→ **EXERCISE**
Any images in the records should be skipped; transcribe the rest exactly.

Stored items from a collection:
┌──

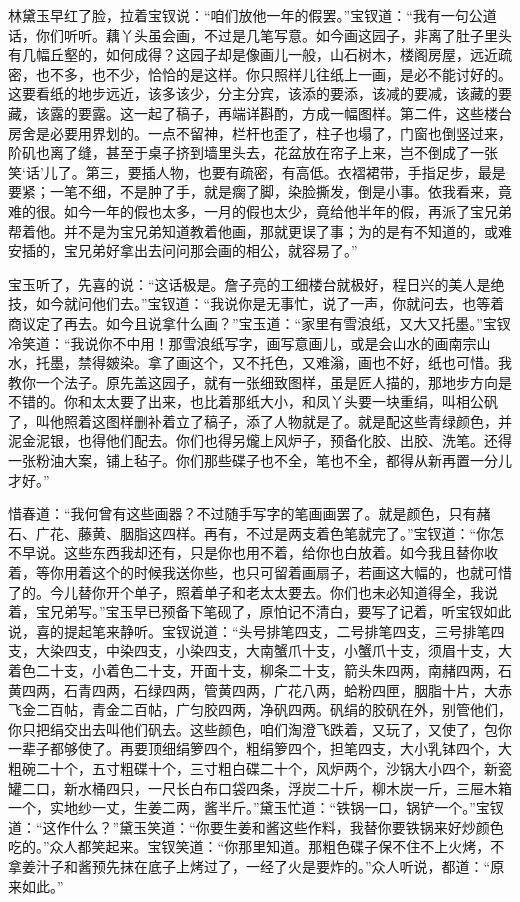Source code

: \documentclass[12pt,oneside]{book}
\begin{document}
林黛玉早红了脸，拉着宝钗说：“咱们放他一年的假罢。”宝钗道：“我有一句公道话，你们听听。藕丫头虽会画，不过是几笔写意。如今画这园子，非离了肚子里头有几幅丘壑的，如何成得？这园子却是像画儿一般，山石树木，楼阁房屋，远近疏密，也不多，也不少，恰恰的是这样。你只照样儿往纸上一画，是必不能讨好的。这要看纸的地步远近，该多该少，分主分宾，该添的要添，该减的要减，该藏的要藏，该露的要露。这一起了稿子，再端详斟酌，方成一幅图样。第二件，这些楼台房舍是必要用界划的。一点不留神，栏杆也歪了，柱子也塌了，门窗也倒竖过来，阶矶也离了缝，甚至于桌子挤到墙里头去，花盆放在帘子上来，岂不倒成了一张笑‘话’儿了。第三，要插人物，也要有疏密，有高低。衣褶裙带，手指足步，最是要紧；一笔不细，不是肿了手，就是瘸了脚，染脸撕发，倒是小事。依我看来，竟难的很。如今一年的假也太多，一月的假也太少，竟给他半年的假，再派了宝兄弟帮着他。并不是为宝兄弟知道教着他画，那就更误了事；为的是有不知道的，或难安插的，宝兄弟好拿出去问问那会画的相公，就容易了。”

宝玉听了，先喜的说：“这话极是。詹子亮的工细楼台就极好，程日兴的美人是绝技，如今就问他们去。”宝钗道：“我说你是无事忙，说了一声，你就问去，也等着商议定了再去。如今且说拿什么画？”宝玉道：“家里有雪浪纸，又大又托墨。”宝钗冷笑道：“我说你不中用！那雪浪纸写字，画写意画儿，或是会山水的画南宗山水，托墨，禁得皴染。拿了画这个，又不托色，又难滃，画也不好，纸也可惜。我教你一个法子。原先盖这园子，就有一张细致图样，虽是匠人描的，那地步方向是不错的。你和太太要了出来，也比着那纸大小，和凤丫头要一块重绢，叫相公矾了，叫他照着这图样删补着立了稿子，添了人物就是了。就是配这些青绿颜色，并泥金泥银，也得他们配去。你们也得另爖上风炉子，预备化胶、出胶、洗笔。还得一张粉油大案，铺上毡子。你们那些碟子也不全，笔也不全，都得从新再置一分儿才好。”

惜春道：“我何曾有这些画器？不过随手写字的笔画画罢了。就是颜色，只有赭石、广花、藤黄、胭脂这四样。再有，不过是两支着色笔就完了。”宝钗道：“你怎不早说。这些东西我却还有，只是你也用不着，给你也白放着。如今我且替你收着，等你用着这个的时候我送你些，也只可留着画扇子，若画这大幅的，也就可惜了的。今儿替你开个单子，照着单子和老太太要去。你们也未必知道得全，我说着，宝兄弟写。”宝玉早已预备下笔砚了，原怕记不清白，要写了记着，听宝钗如此说，喜的提起笔来静听。宝钗说道：“头号排笔四支，二号排笔四支，三号排笔四支，大染四支，中染四支，小染四支，大南蟹爪十支，小蟹爪十支，须眉十支，大着色二十支，小着色二十支，开面十支，柳条二十支，箭头朱四两，南赭四两，石黄四两，石青四两，石绿四两，管黄四两，广花八两，蛤粉四匣，胭脂十片，大赤飞金二百帖，青金二百帖，广匀胶四两，净矾四两。矾绢的胶矾在外，别管他们，你只把绢交出去叫他们矾去。这些颜色，咱们淘澄飞跌着，又玩了，又使了，包你一辈子都够使了。再要顶细绢箩四个，粗绢箩四个，担笔四支，大小乳钵四个，大粗碗二十个，五寸粗碟十个，三寸粗白碟二十个，风炉两个，沙锅大小四个，新瓷罐二口，新水桶四只，一尺长白布口袋四条，浮炭二十斤，柳木炭一斤，三屉木箱一个，实地纱一丈，生姜二两，酱半斤。”黛玉忙道：“铁锅一口，锅铲一个。”宝钗道：“这作什么？”黛玉笑道：“你要生姜和酱这些作料，我替你要铁锅来好炒颜色吃的。”众人都笑起来。宝钗笑道：“你那里知道。那粗色碟子保不住不上火烤，不拿姜汁子和酱预先抹在底子上烤过了，一经了火是要炸的。”众人听说，都道：“原来如此。”
\end{document}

└──

→ **ANSWER TO THIS EXERCISE**
Source code

: \documentclass[12pt,oneside]{book}
\begin{document}
林黛玉早红了脸，拉着宝钗说：“咱们放他一年的假罢。”宝钗道：“我有一句公道话，你们听听。藕丫头虽会画，不过是几笔写意。如今画这园子，非离了肚子里头有几幅丘壑的，如何成得？这园子却是像画儿一般，山石树木，楼阁房屋，远近疏密，也不多，也不少，恰恰的是这样。你只照样儿往纸上一画，是必不能讨好的。这要看纸的地步远近，该多该少，分主分宾，该添的要添，该减的要减，该藏的要藏，该露的要露。这一起了稿子，再端详斟酌，方成一幅图样。第二件，这些楼台房舍是必要用界划的。一点不留神，栏杆也歪了，柱子也塌了，门窗也倒竖过来，阶矶也离了缝，甚至于桌子挤到墙里头去，花盆放在帘子上来，岂不倒成了一张笑‘话’儿了。第三，要插人物，也要有疏密，有高低。衣褶裙带，手指足步，最是要紧；一笔不细，不是肿了手，就是瘸了脚，染脸撕发，倒是小事。依我看来，竟难的很。如今一年的假也太多，一月的假也太少，竟给他半年的假，再派了宝兄弟帮着他。并不是为宝兄弟知道教着他画，那就更误了事；为的是有不知道的，或难安插的，宝兄弟好拿出去问问那会画的相公，就容易了。”

宝玉听了，先喜的说：“这话极是。詹子亮的工细楼台就极好，程日兴的美人是绝技，如今就问他们去。”宝钗道：“我说你是无事忙，说了一声，你就问去，也等着商议定了再去。如今且说拿什么画？”宝玉道：“家里有雪浪纸，又大又托墨。”宝钗冷笑道：“我说你不中用！那雪浪纸写字，画写意画儿，或是会山水的画南宗山水，托墨，禁得皴染。拿了画这个，又不托色，又难滃，画也不好，纸也可惜。我教你一个法子。原先盖这园子，就有一张细致图样，虽是匠人描的，那地步方向是不错的。你和太太要了出来，也比着那纸大小，和凤丫头要一块重绢，叫相公矾了，叫他照着这图样删补着立了稿子，添了人物就是了。就是配这些青绿颜色，并泥金泥银，也得他们配去。你们也得另爖上风炉子，预备化胶、出胶、洗笔。还得一张粉油大案，铺上毡子。你们那些碟子也不全，笔也不全，都得从新再置一分儿才好。”

惜春道：“我何曾有这些画器？不过随手写字的笔画画罢了。就是颜色，只有赭石、广花、藤黄、胭脂这四样。再有，不过是两支着色笔就完了。”宝钗道：“你怎不早说。这些东西我却还有，只是你也用不着，给你也白放着。如今我且替你收着，等你用着这个的时候我送你些，也只可留着画扇子，若画这大幅的，也就可惜了的。今儿替你开个单子，照着单子和老太太要去。你们也未必知道得全，我说着，宝兄弟写。”宝玉早已预备下笔砚了，原怕记不清白，要写了记着，听宝钗如此说，喜的提起笔来静听。宝钗说道：“头号排笔四支，二号排笔四支，三号排笔四支，大染四支，中染四支，小染四支，大南蟹爪十支，小蟹爪十支，须眉十支，大着色二十支，小着色二十支，开面十支，柳条二十支，箭头朱四两，南赭四两，石黄四两，石青四两，石绿四两，管黄四两，广花八两，蛤粉四匣，胭脂十片，大赤飞金二百帖，青金二百帖，广匀胶四两，净矾四两。矾绢的胶矾在外，别管他们，你只把绢交出去叫他们矾去。这些颜色，咱们淘澄飞跌着，又玩了，又使了，包你一辈子都够使了。再要顶细绢箩四个，粗绢箩四个，担笔四支，大小乳钵四个，大粗碗二十个，五寸粗碟十个，三寸粗白碟二十个，风炉两个，沙锅大小四个，新瓷罐二口，新水桶四只，一尺长白布口袋四条，浮炭二十斤，柳木炭一斤，三屉木箱一个，实地纱一丈，生姜二两，酱半斤。”黛玉忙道：“铁锅一口，锅铲一个。”宝钗道：“这作什么？”黛玉笑道：“你要生姜和酱这些作料，我替你要铁锅来好炒颜色吃的。”众人都笑起来。宝钗笑道：“你那里知道。那粗色碟子保不住不上火烤，不拿姜汁子和酱预先抹在底子上烤过了，一经了火是要炸的。”众人听说，都道：“原来如此。”
\end{document}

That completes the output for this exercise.